Equally at home in operas by Rossini, Mozart, Wagner or Strauss, Mr. Prey was also considered the greatest contemporary performer of Franz Schubert's songs. He started an annual Schubert festival that alternates between New York and Vienna.
"Even after more than four decades on stage, Mr. Prey's lyrical baritone still exudes a wonderful sonorous warmth," the Berlin newspaper Tagesspiegel wrote last year after a Schubert concert.
He performed at New York's Metropolitan Opera, the Wagner Festival in Bayreuth, Germany, and Milan's La Scala. Mr. Prey sang at a matinee at Munich's Prince Regent Theater on July 19.

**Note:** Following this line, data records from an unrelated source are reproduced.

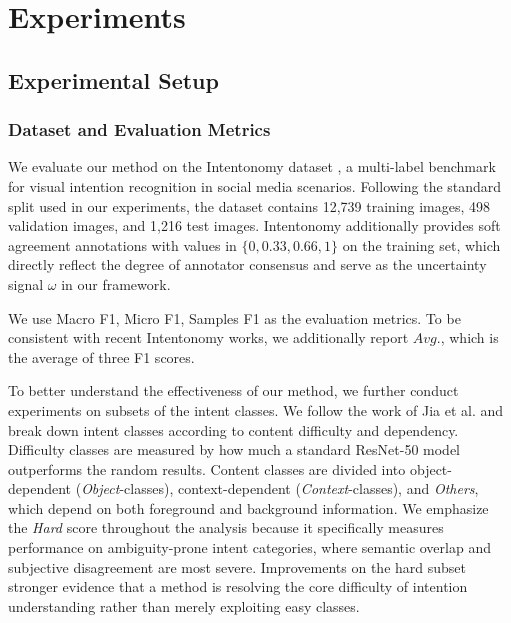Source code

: \section{Experiments}
\label{sec:experiments}

\subsection{Experimental Setup}

\subsubsection{Dataset and Evaluation Metrics}
We evaluate our method on the Intentonomy dataset \cite{jia_intentonomy_2021}, a multi-label benchmark for visual intention recognition in social media scenarios. Following the standard split used in our experiments, the dataset contains 12,739 training images, 498 validation images, and 1,216 test images. Intentonomy additionally provides soft agreement annotations with values in $\{0, 0.33, 0.66, 1\}$ on the training set, which directly reflect the degree of annotator consensus and serve as the uncertainty signal $\omega$ in our framework.

We use Macro F1, Micro F1, Samples F1 as the evaluation metrics. To be consistent with recent Intentonomy works, we additionally report $\textit{Avg.}$, which is the average of three F1 scores. 

To better understand the effectiveness of our method, we further conduct experiments on subsets of the intent classes. We follow the work of Jia et al. \cite{jia_intentonomy_2021} and break down intent classes according to content difficulty and dependency. Difficulty classes are measured by how much a standard ResNet-50 model outperforms the random results. Content classes are divided into object-dependent ({\itshape Object}-classes), context-dependent ({\itshape Context}-classes), and {\itshape Others}, which depend on both foreground and background information. We emphasize the \textit{Hard} score throughout the analysis because it specifically measures performance on ambiguity-prone intent categories, where semantic overlap and subjective disagreement are most severe. Improvements on the hard subset  stronger evidence that a method is resolving the core difficulty of intention understanding rather than merely exploiting easy classes.

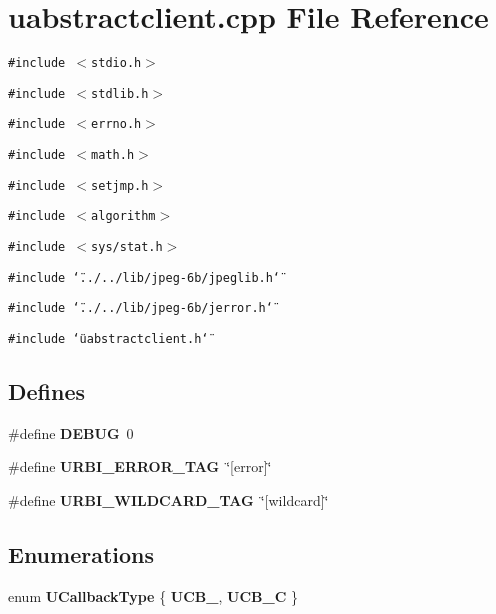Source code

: \section{uabstractclient.cpp File Reference}
\label{uabstractclient_8cpp}
{\tt \#include $<$stdio.h$>$}\par
{\tt \#include $<$stdlib.h$>$}\par
{\tt \#include $<$errno.h$>$}\par
{\tt \#include $<$math.h$>$}\par
{\tt \#include $<$setjmp.h$>$}\par
{\tt \#include $<$algorithm$>$}\par
{\tt \#include $<$sys/stat.h$>$}\par
{\tt \#include \char`\"{}../../lib/jpeg-6b/jpeglib.h\char`\"{}}\par
{\tt \#include \char`\"{}../../lib/jpeg-6b/jerror.h\char`\"{}}\par
{\tt \#include \char`\"{}uabstractclient.h\char`\"{}}\par
\subsection*{Defines}
\begin{CompactItemize}
\item 
\#define {\bf DEBUG}\ 0\label{uabstractclient_8cpp_a0}

\item 
\#define {\bf URBI\_\-ERROR\_\-TAG}\ \char`\"{}[error]\char`\"{}\label{uabstractclient_8cpp_a1}

\item 
\#define {\bf URBI\_\-WILDCARD\_\-TAG}\ \char`\"{}[wildcard]\char`\"{}\label{uabstractclient_8cpp_a2}

\end{CompactItemize}
\subsection*{Enumerations}
\begin{CompactItemize}
\item 
enum {\bf UCallback\-Type} \{ {\bf UCB\_\-}, 
{\bf UCB\_\-C}
 \}
\end{CompactItemize}
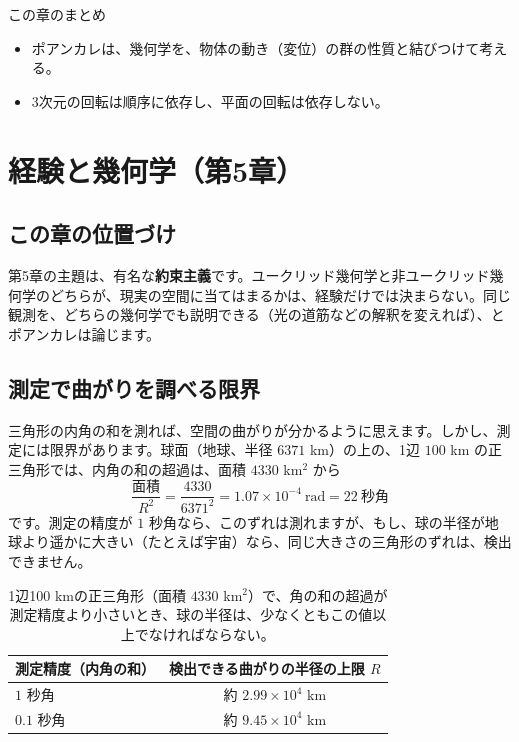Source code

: \documentclass[a4paper,11pt,openany]{ltjsbook}
\begin{document}
\begin{pointbox}{この章のまとめ}
\begin{itemize}[leftmargin=*]
\item ポアンカレは、幾何学を、物体の動き（変位）の群の性質と結びつけて考える。
\item 3次元の回転は順序に依存し、平面の回転は依存しない。
\end{itemize}
\end{pointbox}

\chapter{経験と幾何学（第5章）}

\section{この章の位置づけ}

第5章の主題は、有名な\textbf{約束主義}です。ユークリッド幾何学と非ユークリッド幾何学のどちらが、現実の空間に当てはまるかは、経験だけでは決まらない。同じ観測を、どちらの幾何学でも説明できる（光の道筋などの解釈を変えれば）、とポアンカレは論じます。

\section{測定で曲がりを調べる限界}

三角形の内角の和を測れば、空間の曲がりが分かるように思えます。しかし、測定には限界があります。球面（地球、半径 $6371$ km）の上の、1辺 $100$ km の正三角形では、内角の和の超過は、面積 $4330$ km$^2$ から
\[
\frac{\text{面積}}{R^2}=\frac{4330}{6371^2}=1.07\times10^{-4}\ \text{rad}=22\ \text{秒角}
\]
です。測定の精度が $1$ 秒角なら、このずれは測れますが、もし、球の半径が地球より遥かに大きい（たとえば宇宙）なら、同じ大きさの三角形のずれは、検出できません。

\begin{table}[htbp]
\centering
\begin{tabular}{lc}
\toprule
測定精度（内角の和） & 検出できる曲がりの半径の上限 $R$\\
\midrule
$1$ 秒角 & 約 $2.99\times10^{4}$ km\\
$0.1$ 秒角 & 約 $9.45\times10^{4}$ km\\
\bottomrule
\end{tabular}
\caption{1辺100 kmの正三角形（面積 $4330$ km$^2$）で、角の和の超過が測定精度より小さいとき、球の半径は、少なくともこの値以上でなければならない。}
\end{table}
\end{document}
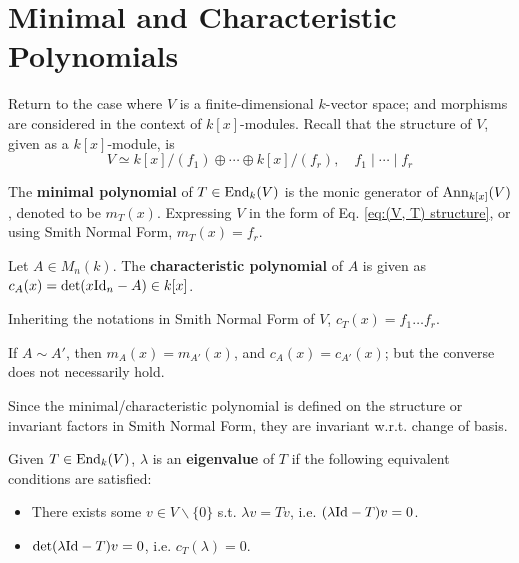 \documentclass{article}
\begin{document}
\section{Minimal and Characteristic Polynomials}

Return to the case where $V$ is a finite-dimensional $k$-vector space; and morphisms are considered in the context of $k[x]$-modules. Recall that the structure of $V$, given as a $k[x]$-module, is 
\[
    V \simeq k[x]/(f_1) \oplus \cdots \oplus k[x]/(f_r), \quad f_1 \mid \cdots \mid f_r
\]

\begin{definition}
    The \textbf{minimal polynomial} of $T\in \mathrm{End}_{k}(V)$ is the monic generator of $\mathrm{Ann}_{k[x]}(V)$, denoted to be $m_T(x)$. Expressing $V$ in the form of Eq. \eqref{eq:(V, T) structure}, or using Smith Normal Form, $m_T(x) = f_r$.
\end{definition}

\begin{definition}
    Let $A \in M_n(k)$. The \textbf{characteristic polynomial} of $A$ is given as $c_A(x) = \det(x\mathrm{Id}_n - A) \in k[x]$. 
\end{definition}

\begin{remark}
    Inheriting the notations in Smith Normal Form of $V$, $c_T(x) = f_1\ldots f_r$.
\end{remark}

\begin{remark}
    If $A \sim A'$, then $m_A(x) = m_{A'}(x)$, and $c_A(x) = c_{A'}(x)$; but the converse does not necessarily hold.
\end{remark}

\begin{remark}
    Since the minimal/characteristic polynomial is defined on the structure or invariant factors in Smith Normal Form, they are invariant w.r.t. change of basis.
\end{remark}

\begin{definition}[Eigenvalue]
    Given $T \in \mathrm{End}_k(V)$, $\lambda$ is an \textbf{eigenvalue} of $T$ if the following equivalent conditions are satisfied:
    \begin{itemize}
        \item There exists some $v\in V \smallsetminus\{0\}$ s.t. $\lambda v = T v$, i.e. $(\lambda \mathrm{Id} - T)v = 0$.
        \item $\det(\lambda \mathrm{Id} - T)v = 0$, i.e. $c_T(\lambda) = 0$.
    \end{itemize}
\end{definition}
\end{document}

Born in Berlin, Mr. Prey showed his musical talent early, and he was singing in the city's Mozart boys choir by age 10. He was eligible for military service at age 15, but his father burned his draft notice when it arrived in 1945, during the last siege of Berlin.

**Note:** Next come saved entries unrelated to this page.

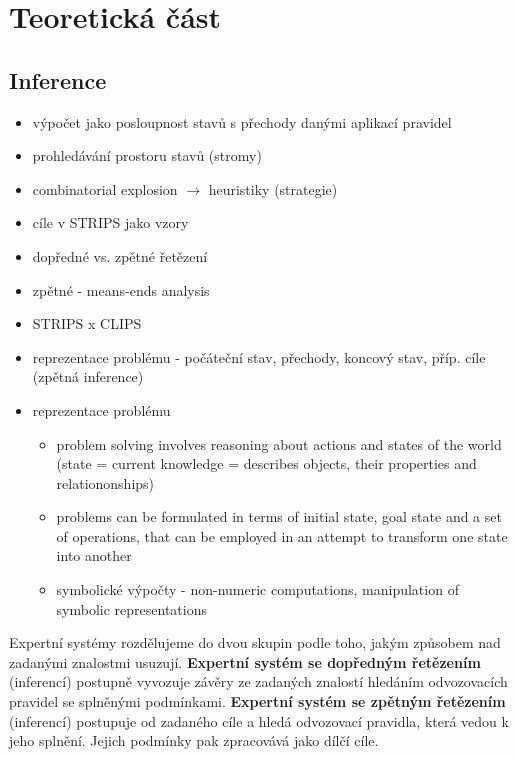 \section{Teoretická část}




\subsection{Inference}
\begin{framed}
  \begin{itemize}
    \item výpočet jako posloupnost stavů s přechody danými aplikací pravidel
    \item prohledávání prostoru stavů (stromy)
    \item combinatorial explosion $\rightarrow$ heuristiky (strategie)
    \item cíle v STRIPS jako vzory
    \item dopředné vs. zpětné řetězení
    \item zpětné - means-ends analysis
    \item STRIPS x CLIPS
    \item reprezentace problému - počáteční stav, přechody, koncový stav,
      příp. cíle (zpětná inference)
    \item reprezentace problému
      \begin{itemize}
        \item problem solving involves reasoning about actions and states of the
          world (state = current knowledge = describes objects, their properties and
          relationonships)
        \item problems can be formulated in terms of initial state, goal state
          and a set of operations, that can be employed in an attempt to
          transform one state into another
        \item symbolické výpočty - non-numeric computations, manipulation of
          symbolic representations
      \end{itemize}
  \end{itemize}
\end{framed}

Expertní systémy rozdělujeme do dvou skupin podle toho, jakým způsobem nad
zadanými znalostmi usuzují. \textbf{Expertní systém se dopředným řetězením}
(inferencí) postupně vyvozuje závěry ze zadaných znalostí hledáním odvozovacích
pravidel se splněnými podmínkami. \textbf{Expertní systém se zpětným řetězením}
(inferencí) postupuje od zadaného cíle a hledá odvozovací pravidla, která vedou
k jeho splnění. Jejich podmínky pak zpracovává jako dílčí cíle.

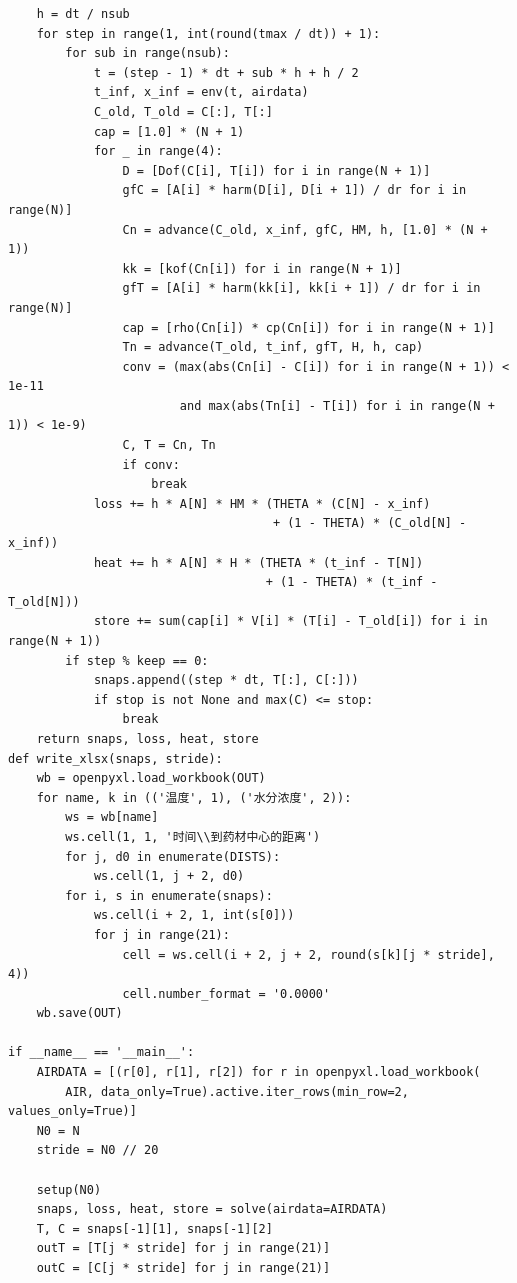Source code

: \documentclass[12pt,a4paper]{article}
\begin{document}
\begin{lstlisting}
    h = dt / nsub
    for step in range(1, int(round(tmax / dt)) + 1):
        for sub in range(nsub):
            t = (step - 1) * dt + sub * h + h / 2
            t_inf, x_inf = env(t, airdata)
            C_old, T_old = C[:], T[:]
            cap = [1.0] * (N + 1)
            for _ in range(4):                    
                D = [Dof(C[i], T[i]) for i in range(N + 1)]
                gfC = [A[i] * harm(D[i], D[i + 1]) / dr for i in range(N)]
                Cn = advance(C_old, x_inf, gfC, HM, h, [1.0] * (N + 1))
                kk = [kof(Cn[i]) for i in range(N + 1)]
                gfT = [A[i] * harm(kk[i], kk[i + 1]) / dr for i in range(N)]
                cap = [rho(Cn[i]) * cp(Cn[i]) for i in range(N + 1)]
                Tn = advance(T_old, t_inf, gfT, H, h, cap)
                conv = (max(abs(Cn[i] - C[i]) for i in range(N + 1)) < 1e-11
                        and max(abs(Tn[i] - T[i]) for i in range(N + 1)) < 1e-9)
                C, T = Cn, Tn
                if conv:
                    break
            loss += h * A[N] * HM * (THETA * (C[N] - x_inf)
                                     + (1 - THETA) * (C_old[N] - x_inf))
            heat += h * A[N] * H * (THETA * (t_inf - T[N])
                                    + (1 - THETA) * (t_inf - T_old[N]))
            store += sum(cap[i] * V[i] * (T[i] - T_old[i]) for i in range(N + 1))
        if step % keep == 0:
            snaps.append((step * dt, T[:], C[:]))
            if stop is not None and max(C) <= stop:
                break
    return snaps, loss, heat, store
def write_xlsx(snaps, stride):
    wb = openpyxl.load_workbook(OUT)
    for name, k in (('温度', 1), ('水分浓度', 2)):
        ws = wb[name]
        ws.cell(1, 1, '时间\\到药材中心的距离')
        for j, d0 in enumerate(DISTS):
            ws.cell(1, j + 2, d0)
        for i, s in enumerate(snaps):
            ws.cell(i + 2, 1, int(s[0]))
            for j in range(21):
                cell = ws.cell(i + 2, j + 2, round(s[k][j * stride], 4))
                cell.number_format = '0.0000'
    wb.save(OUT)

if __name__ == '__main__':
    AIRDATA = [(r[0], r[1], r[2]) for r in openpyxl.load_workbook(
        AIR, data_only=True).active.iter_rows(min_row=2, values_only=True)]
    N0 = N
    stride = N0 // 20

    setup(N0)
    snaps, loss, heat, store = solve(airdata=AIRDATA)
    T, C = snaps[-1][1], snaps[-1][2]
    outT = [T[j * stride] for j in range(21)]
    outC = [C[j * stride] for j in range(21)]


\end{lstlisting}
\end{document}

After the war, Mr. Prey organized a small dance band to help finance his music studies, writing popular songs that the group performed in nightclubs. Among his voice teachers were Harry Gottschalk and Gunter Baum.

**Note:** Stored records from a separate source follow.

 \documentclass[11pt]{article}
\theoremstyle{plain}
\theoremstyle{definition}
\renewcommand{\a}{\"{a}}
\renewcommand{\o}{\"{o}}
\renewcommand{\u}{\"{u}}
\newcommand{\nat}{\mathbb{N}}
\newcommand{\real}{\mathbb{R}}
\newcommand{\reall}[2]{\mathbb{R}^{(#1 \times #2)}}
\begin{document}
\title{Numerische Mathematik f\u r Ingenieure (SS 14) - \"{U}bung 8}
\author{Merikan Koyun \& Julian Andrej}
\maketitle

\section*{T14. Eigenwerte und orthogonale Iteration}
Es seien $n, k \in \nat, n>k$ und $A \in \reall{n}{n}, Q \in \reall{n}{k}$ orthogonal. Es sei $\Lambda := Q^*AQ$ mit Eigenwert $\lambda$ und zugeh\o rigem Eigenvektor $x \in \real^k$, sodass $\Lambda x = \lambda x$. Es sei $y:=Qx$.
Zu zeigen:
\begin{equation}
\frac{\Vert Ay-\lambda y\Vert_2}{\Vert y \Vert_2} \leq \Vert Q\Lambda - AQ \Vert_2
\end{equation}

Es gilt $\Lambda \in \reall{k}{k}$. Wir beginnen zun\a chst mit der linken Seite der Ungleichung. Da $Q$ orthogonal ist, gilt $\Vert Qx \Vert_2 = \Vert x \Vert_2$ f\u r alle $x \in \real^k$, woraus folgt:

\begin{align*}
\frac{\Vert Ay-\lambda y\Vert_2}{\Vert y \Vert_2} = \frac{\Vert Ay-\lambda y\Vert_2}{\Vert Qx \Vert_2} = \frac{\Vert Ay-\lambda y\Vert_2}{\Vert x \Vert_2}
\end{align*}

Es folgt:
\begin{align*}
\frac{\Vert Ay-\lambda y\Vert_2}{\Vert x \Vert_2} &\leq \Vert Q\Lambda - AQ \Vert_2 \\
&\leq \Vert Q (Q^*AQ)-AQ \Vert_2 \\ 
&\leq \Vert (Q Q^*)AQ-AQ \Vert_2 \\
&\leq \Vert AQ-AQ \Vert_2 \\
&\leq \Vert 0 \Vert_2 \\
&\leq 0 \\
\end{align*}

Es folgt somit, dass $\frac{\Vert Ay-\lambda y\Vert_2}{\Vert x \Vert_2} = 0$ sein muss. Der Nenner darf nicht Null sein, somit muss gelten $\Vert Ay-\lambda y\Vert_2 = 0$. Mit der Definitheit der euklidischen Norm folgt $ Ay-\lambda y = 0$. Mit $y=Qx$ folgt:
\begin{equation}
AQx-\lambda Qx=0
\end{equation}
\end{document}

With a soft baritone that was close to a tenor, he won a "master singer" contest sponsored by the U.S. Army in 1952, besting about 2,800 other young singers with his interpretation of the aria "Eri tu" from Verdi's "Masked Ball."
After the contest, he was immediately signed for a two-week U.S. tour and made his American debut in November 1952 with the Philadelphia Orchestra, conducted by Eugene Ormandy.
Three years later, Mr. Prey had his international breakthrough singing Figaro in Rossini's "Barber of Seville" at the State Opera in Vienna. Critics hailed his performance as sensational.
He made his New York debut at Carnegie Hall in 1956. His first appearance at New York's Metropolitan Opera four years later, as Wolfram in Wagner's "Tannhauser," earned him only moderate reviews.
But later opera and concert performances made him increasingly popular, winning him favorable comparisons to the great German baritone Dietrich Fischer-Dieskau.
In later years, Mr. Prey turned down the heavier operatic roles and alternated opera performances with song recitals to keep his voice light and flexible and to ensure himself a long career.
He was also a director, notably of Mozart's "Marriage of Figaro" at festivals in the Austrian composer's home town of Salzburg. Survivors include his wife and three children.